Ms. Byatt wrote her first novels while raising two children, Antonia and Charles, rocking a baby with one hand, in her telling, while writing with the other. Her first marriage, to economist Ian Byatt in 1959, ended in divorce in 1969. Later that year, she married Peter Duffy, an investment analyst, with whom she had two daughters, Miranda and Isabel.

When she needed extra money to pay for the schooling of her 11-year-old son, she begrudgingly took a teaching job in 1972 at University College London. That same week, her son was killed by a drunk driver while walking home from the park.

“The whole thing became the most dreadful knot,” she told the Paris Review, recalling how it helped to be distracted by students and literature, even as she sought to be a full-time writer instead of an academic. “I went on teaching for as long as my son had lived, and the moment I’d taught for that length of time I stopped.”

Ms.

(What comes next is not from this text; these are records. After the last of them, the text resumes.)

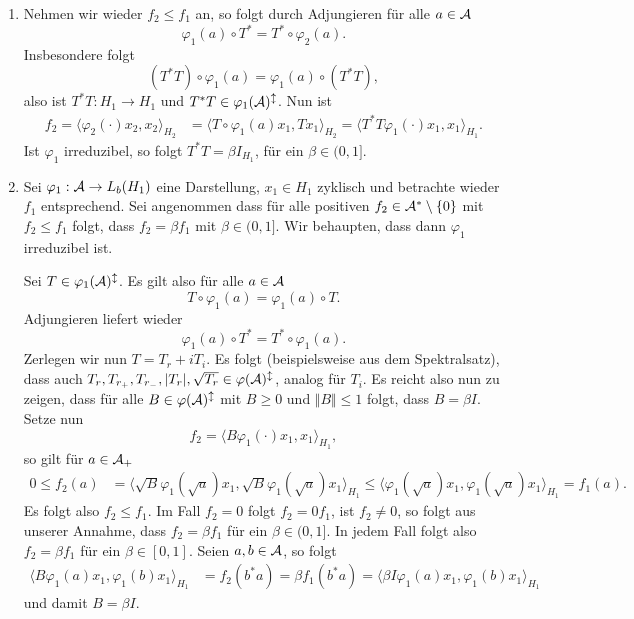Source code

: \begin{remark}
\begin{enumerate}
        \item Nehmen wir wieder $f_2 \leq f_1$ an, so folgt durch Adjungieren für alle $a \in \Aa$
        \[
            \varphi_1 (a) \circ T^* = T^* \circ \varphi_2(a).
        \]
        Insbesondere folgt
        \[
            (T^* T) \circ \varphi_1(a) = \varphi_1(a) \circ (T^* T),
        \]
        also ist $T^* T : H_1 \to H_1$ und $T^* T \in \varphi_1(\Aa)^\updownarrow$. Nun ist
        \begin{align*}
            f_2 = \langle \varphi_2(\cdot) x_2, x_2 \rangle_{H_2}
            &=
            \langle T \circ \varphi_1(a) x_1, T x_1 \rangle_{H_2}
            =
            \langle T^* T \varphi_1(\cdot) x_1, x_1 \rangle_{H_1}.
        \end{align*}
        Ist $\varphi_1$ irreduzibel, so folgt $T^* T = \beta I_{H_1}$, für ein $\beta \in (0, 1]$.

        \item Sei $\varphi_1 : \Aa \to L_b(H_1)$ eine Darstellung, $x_1 \in H_1$ zyklisch und betrachte wieder $f_1$ entsprechend. Sei angenommen dass für alle positiven $f_2 \in \Aa^* \setminus \{0\}$ mit $f_2 \leq f_1$ folgt, dass $f_2 = \beta f_1$ mit $\beta \in (0,1]$. Wir behaupten, dass dann $\varphi_1$ irreduzibel ist.
        
        Sei $T \in \varphi_1(\Aa)^\updownarrow$. Es gilt also für alle $a \in \Aa$
        \[
            T \circ \varphi_1(a) = \varphi_1(a) \circ T.
        \]
        Adjungieren liefert wieder
        \[
            \varphi_1(a) \circ T^* = T^* \circ \varphi_1(a).
        \]
        Zerlegen wir nun $T = T_r + i T_i$. Es folgt (beispielsweise aus dem Spektralsatz), dass auch $T_r, T_{r_+}, T_{r_-}, \vert T_r \vert, \sqrt{T_r} \in \varphi(\Aa)^\updownarrow$, analog für $T_i$. Es reicht also nun zu zeigen, dass für alle $B \in \varphi(\Aa)^\updownarrow$ mit $B \geq 0$ und $\Vert B \Vert \leq 1$ folgt, dass $B = \beta I$. Setze nun
        \[
            f_2 = \langle B \varphi_1(\cdot) x_1, x_1 \rangle_{H_1},
        \]
        so gilt für $a \in \Aa_+$
        \begin{align*}
            0
            \leq
            f_2(a)
            &=
            \langle \sqrt{B} \varphi_1 (\sqrt{a}) x_1, \sqrt{B} \varphi_1(\sqrt{a}) x_1 \rangle_{H_1}
            \leq
            \langle \varphi_1(\sqrt{a}) x_1, \varphi_1(\sqrt{a}) x_1 \rangle_{H_1}
            =
            f_1(a).
        \end{align*}
        Es folgt also $f_2 \leq f_1$. Im Fall $f_2 = 0$ folgt $f_2 = 0 f_1$, ist $f_2 \neq 0$, so folgt aus unserer Annahme, dass $f_2 = \beta f_1$ für ein $\beta \in (0, 1]$. In jedem Fall folgt also $f_2 = \beta f_1$ für ein $\beta \in [0,1]$. Seien $a, b \in \Aa$, so folgt
        \begin{align*}
            \langle B \varphi_1(a) x_1, \varphi_1(b) x_1 \rangle_{H_1}
            &=
            f_2 (b^* a)
            =
            \beta f_1 (b^* a)
            =
            \langle \beta I \varphi_1(a) x_1, \varphi_1(b) x_1 \rangle_{H_1}
        \end{align*}
        und damit $B = \beta I$.


\end{enumerate}
\end{remark}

Byatt remained active as a critic, editing “The Oxford Book of English Short Stories” (1998) and championing the work of younger writers such as Lawrence Norfolk and Ali Smith. At times she made headlines for her reviews, including for a Times essay in which she deemed “Harry Potter and the Order of the Phoenix” unserious and clichéd, “made up of intelligently patchworked derivative motifs.”

Her other books included “Still Life” (1985), “Babel Tower” (1996) and “A Whistling Woman” (2002), all part of her Quartet series about a family in mid-century Yorkshire, and “The Children’s Book” (2009), a family saga set during the run-up to World War I. The novel, which revolved around a children’s writer named Olive Wellwood (loosely based on E. Nesbit), was shortlisted for the Booker Prize and received the James Tait Black Memorial Prize, one of Britain’s oldest literary awards.

Ms. Byatt was later awarded the 2016 Erasmus Prize, a European cultural honor presented by King Willem-Alexander of the Netherlands, and the 2018 Hans Christian Andersen Literature Award in Denmark. She is survived by her husband and three daughters, according to her publisher. Additional details on survivors were not immediately available.

According to a 2013 profile in the Times of London, Ms. Byatt left instructions in her will saying that no biography should be written about her, and that any unauthorized chronicle of her life should be prevented as much as possible.

“If you write things about people you are controlling them, which is why I don’t want a biography,” she said. “I don’t want somebody else’s consciousness infiltrating mine, however good they are, however brilliant, however sympathetic, however clever.” She added, “You can find me in my work but not in odd places and not the most obvious places.”